The heavy doors opened with a low metallic groan.
Kael stepped into the chamber behind Lyra.
The air inside felt different—cooler, quieter. The sounds of the guild hall upstairs faded until only faint echoes of footsteps remained.
The room itself was circular.
Stone walls curved upward toward a domed ceiling where faint lines of glowing Echo runes traced slow patterns across the surface. Several metal instruments stood around the room, arranged in careful positions like tools in a workshop.
At the center stood a tall crystal column encased in iron rings.
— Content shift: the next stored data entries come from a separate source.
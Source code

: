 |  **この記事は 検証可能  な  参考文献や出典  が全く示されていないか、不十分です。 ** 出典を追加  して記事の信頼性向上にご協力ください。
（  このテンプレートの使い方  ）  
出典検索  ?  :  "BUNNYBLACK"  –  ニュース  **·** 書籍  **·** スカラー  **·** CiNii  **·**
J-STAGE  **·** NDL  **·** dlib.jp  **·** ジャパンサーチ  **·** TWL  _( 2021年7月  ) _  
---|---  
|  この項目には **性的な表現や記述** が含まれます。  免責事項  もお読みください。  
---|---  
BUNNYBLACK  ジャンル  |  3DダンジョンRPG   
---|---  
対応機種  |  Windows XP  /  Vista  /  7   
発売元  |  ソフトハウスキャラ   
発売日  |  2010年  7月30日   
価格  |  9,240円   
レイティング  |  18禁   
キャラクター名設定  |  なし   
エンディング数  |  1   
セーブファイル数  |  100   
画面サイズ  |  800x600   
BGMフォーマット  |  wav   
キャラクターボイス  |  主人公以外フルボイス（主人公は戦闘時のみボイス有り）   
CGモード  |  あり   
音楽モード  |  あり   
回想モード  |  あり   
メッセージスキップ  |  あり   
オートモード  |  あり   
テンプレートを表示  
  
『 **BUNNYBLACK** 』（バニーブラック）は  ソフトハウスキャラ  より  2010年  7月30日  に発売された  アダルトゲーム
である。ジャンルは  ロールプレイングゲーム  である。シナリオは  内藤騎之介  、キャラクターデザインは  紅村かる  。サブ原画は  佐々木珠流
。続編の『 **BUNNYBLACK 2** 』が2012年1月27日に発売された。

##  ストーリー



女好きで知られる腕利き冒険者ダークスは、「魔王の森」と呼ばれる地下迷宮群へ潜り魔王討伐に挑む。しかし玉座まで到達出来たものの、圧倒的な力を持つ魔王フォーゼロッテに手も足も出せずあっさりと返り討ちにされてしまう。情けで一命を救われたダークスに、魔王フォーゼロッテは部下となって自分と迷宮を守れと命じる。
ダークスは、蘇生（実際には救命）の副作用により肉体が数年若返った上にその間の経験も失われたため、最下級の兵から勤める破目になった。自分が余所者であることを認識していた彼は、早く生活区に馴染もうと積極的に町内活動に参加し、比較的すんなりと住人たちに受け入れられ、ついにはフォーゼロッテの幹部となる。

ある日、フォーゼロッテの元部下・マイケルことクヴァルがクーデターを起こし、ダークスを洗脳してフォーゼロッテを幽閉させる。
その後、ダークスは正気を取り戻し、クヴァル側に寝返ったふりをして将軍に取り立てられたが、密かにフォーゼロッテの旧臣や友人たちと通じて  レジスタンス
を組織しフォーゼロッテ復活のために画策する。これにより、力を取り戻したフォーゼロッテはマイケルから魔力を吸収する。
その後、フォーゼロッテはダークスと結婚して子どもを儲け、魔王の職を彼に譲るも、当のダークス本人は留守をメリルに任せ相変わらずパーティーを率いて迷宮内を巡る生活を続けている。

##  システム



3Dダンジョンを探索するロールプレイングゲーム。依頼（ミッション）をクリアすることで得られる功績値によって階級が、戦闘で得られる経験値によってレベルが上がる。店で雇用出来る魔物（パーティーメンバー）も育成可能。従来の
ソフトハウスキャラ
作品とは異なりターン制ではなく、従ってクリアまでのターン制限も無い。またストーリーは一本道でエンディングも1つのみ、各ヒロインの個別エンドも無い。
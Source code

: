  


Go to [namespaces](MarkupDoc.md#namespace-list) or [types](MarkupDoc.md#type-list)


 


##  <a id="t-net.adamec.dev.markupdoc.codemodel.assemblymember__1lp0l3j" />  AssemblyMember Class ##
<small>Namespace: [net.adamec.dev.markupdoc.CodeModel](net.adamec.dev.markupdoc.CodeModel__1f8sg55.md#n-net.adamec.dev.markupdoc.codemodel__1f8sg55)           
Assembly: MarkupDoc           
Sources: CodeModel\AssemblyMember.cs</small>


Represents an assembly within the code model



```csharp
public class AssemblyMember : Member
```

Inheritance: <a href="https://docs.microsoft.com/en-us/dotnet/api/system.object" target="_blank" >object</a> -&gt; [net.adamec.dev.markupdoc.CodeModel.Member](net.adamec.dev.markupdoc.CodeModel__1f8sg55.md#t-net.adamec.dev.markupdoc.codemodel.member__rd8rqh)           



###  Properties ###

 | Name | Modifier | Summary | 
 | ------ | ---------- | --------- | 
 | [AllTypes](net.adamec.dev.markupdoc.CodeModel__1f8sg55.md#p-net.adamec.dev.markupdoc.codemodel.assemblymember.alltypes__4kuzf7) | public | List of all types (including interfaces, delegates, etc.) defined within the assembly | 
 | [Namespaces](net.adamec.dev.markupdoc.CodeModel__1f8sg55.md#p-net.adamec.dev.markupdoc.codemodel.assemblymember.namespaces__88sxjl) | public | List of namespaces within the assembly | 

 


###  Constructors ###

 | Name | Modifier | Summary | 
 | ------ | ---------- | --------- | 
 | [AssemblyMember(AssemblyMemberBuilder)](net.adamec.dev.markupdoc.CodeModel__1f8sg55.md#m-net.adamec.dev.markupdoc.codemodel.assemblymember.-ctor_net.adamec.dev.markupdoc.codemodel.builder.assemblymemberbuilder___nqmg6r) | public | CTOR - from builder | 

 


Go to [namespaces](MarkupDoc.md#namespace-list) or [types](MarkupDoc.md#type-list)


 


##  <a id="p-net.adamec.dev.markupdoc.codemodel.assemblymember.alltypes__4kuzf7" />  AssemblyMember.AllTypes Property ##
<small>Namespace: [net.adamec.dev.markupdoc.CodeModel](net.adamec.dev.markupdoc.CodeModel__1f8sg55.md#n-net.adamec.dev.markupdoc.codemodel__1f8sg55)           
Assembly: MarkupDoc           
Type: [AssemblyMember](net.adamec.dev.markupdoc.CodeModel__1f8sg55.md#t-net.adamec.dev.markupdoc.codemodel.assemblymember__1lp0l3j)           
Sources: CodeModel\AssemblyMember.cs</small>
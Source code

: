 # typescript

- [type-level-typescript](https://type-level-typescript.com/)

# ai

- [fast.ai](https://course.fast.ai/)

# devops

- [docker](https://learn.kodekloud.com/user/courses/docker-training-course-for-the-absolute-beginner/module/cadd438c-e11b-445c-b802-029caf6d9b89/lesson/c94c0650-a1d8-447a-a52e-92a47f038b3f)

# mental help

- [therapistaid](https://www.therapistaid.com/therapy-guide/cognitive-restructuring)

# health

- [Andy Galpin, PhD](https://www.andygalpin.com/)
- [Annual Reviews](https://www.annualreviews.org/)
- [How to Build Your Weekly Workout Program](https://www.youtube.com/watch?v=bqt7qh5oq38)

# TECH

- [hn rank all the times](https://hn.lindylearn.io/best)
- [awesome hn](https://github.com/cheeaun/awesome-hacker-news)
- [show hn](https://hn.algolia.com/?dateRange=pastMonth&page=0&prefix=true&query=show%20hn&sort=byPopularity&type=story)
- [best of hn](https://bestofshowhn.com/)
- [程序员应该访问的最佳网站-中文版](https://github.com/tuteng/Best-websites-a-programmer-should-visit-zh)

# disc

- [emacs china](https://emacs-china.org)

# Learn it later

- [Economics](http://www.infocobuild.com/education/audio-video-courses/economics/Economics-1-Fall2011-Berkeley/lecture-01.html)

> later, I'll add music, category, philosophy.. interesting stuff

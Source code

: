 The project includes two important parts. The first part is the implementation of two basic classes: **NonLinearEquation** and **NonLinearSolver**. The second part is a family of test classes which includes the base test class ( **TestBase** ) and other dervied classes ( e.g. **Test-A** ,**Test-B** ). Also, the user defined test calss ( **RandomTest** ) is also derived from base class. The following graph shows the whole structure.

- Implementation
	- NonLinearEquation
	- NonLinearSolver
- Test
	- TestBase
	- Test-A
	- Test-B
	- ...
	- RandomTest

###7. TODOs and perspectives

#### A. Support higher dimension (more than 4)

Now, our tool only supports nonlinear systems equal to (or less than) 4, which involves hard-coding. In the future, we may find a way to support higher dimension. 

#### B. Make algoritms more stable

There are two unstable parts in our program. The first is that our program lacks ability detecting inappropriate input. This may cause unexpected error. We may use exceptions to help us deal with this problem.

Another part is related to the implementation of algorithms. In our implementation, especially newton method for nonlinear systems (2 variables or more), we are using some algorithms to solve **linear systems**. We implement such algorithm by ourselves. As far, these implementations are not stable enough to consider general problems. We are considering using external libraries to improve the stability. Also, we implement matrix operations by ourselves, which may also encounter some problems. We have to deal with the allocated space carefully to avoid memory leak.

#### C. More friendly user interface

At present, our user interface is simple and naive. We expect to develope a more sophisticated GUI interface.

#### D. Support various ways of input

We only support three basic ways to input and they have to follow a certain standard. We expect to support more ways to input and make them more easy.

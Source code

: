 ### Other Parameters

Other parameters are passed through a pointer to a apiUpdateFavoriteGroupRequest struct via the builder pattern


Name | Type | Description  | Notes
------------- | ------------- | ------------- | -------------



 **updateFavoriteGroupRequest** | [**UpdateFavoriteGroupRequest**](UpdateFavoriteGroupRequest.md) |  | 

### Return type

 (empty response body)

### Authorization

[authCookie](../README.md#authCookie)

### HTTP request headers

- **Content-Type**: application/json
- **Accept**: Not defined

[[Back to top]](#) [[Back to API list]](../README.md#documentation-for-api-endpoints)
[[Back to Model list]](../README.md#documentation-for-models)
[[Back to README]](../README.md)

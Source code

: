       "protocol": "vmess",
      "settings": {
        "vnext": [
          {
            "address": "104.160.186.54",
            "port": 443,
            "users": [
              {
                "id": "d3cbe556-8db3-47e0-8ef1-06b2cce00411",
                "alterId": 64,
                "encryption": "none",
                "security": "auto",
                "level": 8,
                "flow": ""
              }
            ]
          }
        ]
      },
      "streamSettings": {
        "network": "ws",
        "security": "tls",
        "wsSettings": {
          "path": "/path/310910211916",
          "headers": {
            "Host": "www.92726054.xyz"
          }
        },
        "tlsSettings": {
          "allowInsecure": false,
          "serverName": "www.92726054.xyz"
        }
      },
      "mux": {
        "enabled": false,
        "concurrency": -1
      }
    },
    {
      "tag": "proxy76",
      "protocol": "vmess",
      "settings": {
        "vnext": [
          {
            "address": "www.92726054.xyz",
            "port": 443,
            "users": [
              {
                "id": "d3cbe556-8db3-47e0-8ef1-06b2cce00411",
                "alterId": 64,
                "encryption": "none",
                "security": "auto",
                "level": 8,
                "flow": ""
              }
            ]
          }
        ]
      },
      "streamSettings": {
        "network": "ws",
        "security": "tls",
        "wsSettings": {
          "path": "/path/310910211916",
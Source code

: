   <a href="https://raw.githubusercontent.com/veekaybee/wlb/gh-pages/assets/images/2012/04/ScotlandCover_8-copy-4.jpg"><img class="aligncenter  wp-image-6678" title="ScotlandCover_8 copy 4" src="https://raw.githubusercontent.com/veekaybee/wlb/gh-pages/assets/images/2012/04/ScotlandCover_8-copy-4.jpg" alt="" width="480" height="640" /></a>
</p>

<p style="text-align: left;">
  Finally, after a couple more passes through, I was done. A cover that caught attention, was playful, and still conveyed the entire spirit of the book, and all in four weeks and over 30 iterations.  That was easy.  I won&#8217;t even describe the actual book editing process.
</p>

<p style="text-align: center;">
Soft light pulsed inside it.
Kael stared at it.
"That's the evaluation device?"
Lyra nodded.
"Echo Prism."
He walked a little closer.
"It looks expensive."
"It is."
A man stood near a narrow desk beside the prism. His coat marked him as a guild examiner—dark gray fabric with thin bronze stitching along the shoulders.
He glanced up as they approached.
"Registration token."
Lyra handed over the metal tag.
The examiner scanned it briefly before looking at Kael.
"New explorer?"
"Yes."
The man leaned back slightly in his chair and studied him.
"You've never had your resonance measured before."
Kael shook his head.
"No."
The examiner grunted.
"Happens more often than you'd think."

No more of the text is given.